*Problem statement*. Count the lines in the records below that contain the word "DHCP", and reply with only that number.

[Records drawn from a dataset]
+--
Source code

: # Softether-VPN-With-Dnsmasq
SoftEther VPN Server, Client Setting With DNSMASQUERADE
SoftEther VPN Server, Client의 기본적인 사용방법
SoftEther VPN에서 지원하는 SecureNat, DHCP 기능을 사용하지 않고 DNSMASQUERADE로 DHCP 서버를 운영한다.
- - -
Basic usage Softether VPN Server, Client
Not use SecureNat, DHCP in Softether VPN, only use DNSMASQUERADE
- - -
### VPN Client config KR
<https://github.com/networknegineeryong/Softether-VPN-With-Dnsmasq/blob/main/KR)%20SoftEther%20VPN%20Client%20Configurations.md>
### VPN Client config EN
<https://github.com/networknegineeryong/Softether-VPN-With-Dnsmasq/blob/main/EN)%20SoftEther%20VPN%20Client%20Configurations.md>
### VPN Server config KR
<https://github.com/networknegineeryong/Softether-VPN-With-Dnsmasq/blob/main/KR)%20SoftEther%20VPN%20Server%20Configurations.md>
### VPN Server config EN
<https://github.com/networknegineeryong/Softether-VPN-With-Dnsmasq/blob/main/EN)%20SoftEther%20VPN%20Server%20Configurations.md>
+--
*Task output*. 2